E solo 6 dei firmatari l’hanno ratificata: Benin, Burkina Faso, Guinea, Mali, Niger e Togo. Mentre, affinché entri in vigore, deve essere ratificato da almeno 15 Stati membri.
«Si tratta di un problema complesso e costoso», ha dichiarato il rappresentante dell’UA, Frederic Gateretse Ngoga.
Ma, ha aggiunto, «L’Unione Africana intende garantire che la questione si risolva». E i paesi interessati hanno solo quattro anni prima della scadenza del termine fissato per la demarcazione o il ripristino dei confini territoriali contesi, fissato al 2027.
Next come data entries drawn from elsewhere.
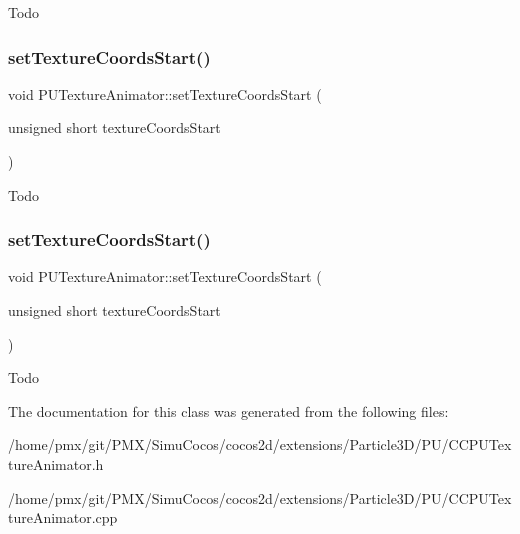 Todo \mbox{\label{classPUTextureAnimator_a6a36ac552c18aec4bba640b9c75c0cd3}} 
\subsubsection{\texorpdfstring{set\+Texture\+Coords\+Start()}{setTextureCoordsStart()}\hspace{0.1cm}{\footnotesize\ttfamily [1/2]}}
{\footnotesize\ttfamily void P\+U\+Texture\+Animator\+::set\+Texture\+Coords\+Start (\begin{DoxyParamCaption}\item[{unsigned short}]{texture\+Coords\+Start }\end{DoxyParamCaption})}

Todo \mbox{\label{classPUTextureAnimator_a6a36ac552c18aec4bba640b9c75c0cd3}} 
\subsubsection{\texorpdfstring{set\+Texture\+Coords\+Start()}{setTextureCoordsStart()}\hspace{0.1cm}{\footnotesize\ttfamily [2/2]}}
{\footnotesize\ttfamily void P\+U\+Texture\+Animator\+::set\+Texture\+Coords\+Start (\begin{DoxyParamCaption}\item[{unsigned short}]{texture\+Coords\+Start }\end{DoxyParamCaption})}

Todo 

The documentation for this class was generated from the following files\+:\begin{DoxyCompactItemize}
\item 
/home/pmx/git/\+P\+M\+X/\+Simu\+Cocos/cocos2d/extensions/\+Particle3\+D/\+P\+U/C\+C\+P\+U\+Texture\+Animator.\+h\item 
/home/pmx/git/\+P\+M\+X/\+Simu\+Cocos/cocos2d/extensions/\+Particle3\+D/\+P\+U/C\+C\+P\+U\+Texture\+Animator.\+cpp\end{DoxyCompactItemize}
L’importanza di ridefinire i confini dei paesi interessati nasce dal fatto che l’assenza di chiarezza è fonte di conflitto.
«Una linea di confine che non è ben delimitata è all’origine della maggior parte delle controversie sui confini nel continente», ha detto Ngoga parlando a Namanga, città di confine tra Tanzania e Kenya, scelta come tappa di una carovana della pace tra le popolazioni transfrontaliere, organizzata ai primi di luglio dalla Comunità dell’Africa Orientale (EAC).
Nel continente, nel 2021 erano state identificate almeno 22 controversie di confine e territoriali tra le nazioni in Africa. Che sarebbe aumentate fino alle oltre 100 attuali.
Situazioni di tensione, spesso aggravate dalla proliferazione di armi leggere o di piccolo calibro.
Il perdurare di queste condizioni rischia tra l’altro di minare gli sforzi per una integrazione regionale «creando insicurezza nelle comunità di confine e nella circolazione di persone, beni e servizi», ha concluso Ngoga.
Musalia Mudavadi, già vicepresidente del Kenya e attualmente primo segretario di gabinetto ha dal canto suo affermato: «La vigilanza è essenziale. Dovrebbero esserci squadre congiunte di indagine e demarcazione per identificare soluzioni pacifiche nelle controversie».
E ha ricordato che alcune polemiche tra i paesi dell’EAC sono state innescate dalla mancanza di una gestione congiunta delle risorse naturali condivise.
La città di Namanga è stata scelta per la carovana della pace come esempio positivo, dato che nell’area le comunità locali hanno vissuto in armonia, una situazione che dovrebbe estendersi all’intera macro-regione.
La carovana per la pace di sette giorni, ha coinvolto rappresentanti della comunità atekar, composta da turkana (Kenya), toposa (Sud Sudan) e karimojong (Uganda).
Il gruppo ha potuto interagire con le comunità di confine tra i tre paesi per prendere esempio da realtà virtuose riguardo alla convivenza pacifica.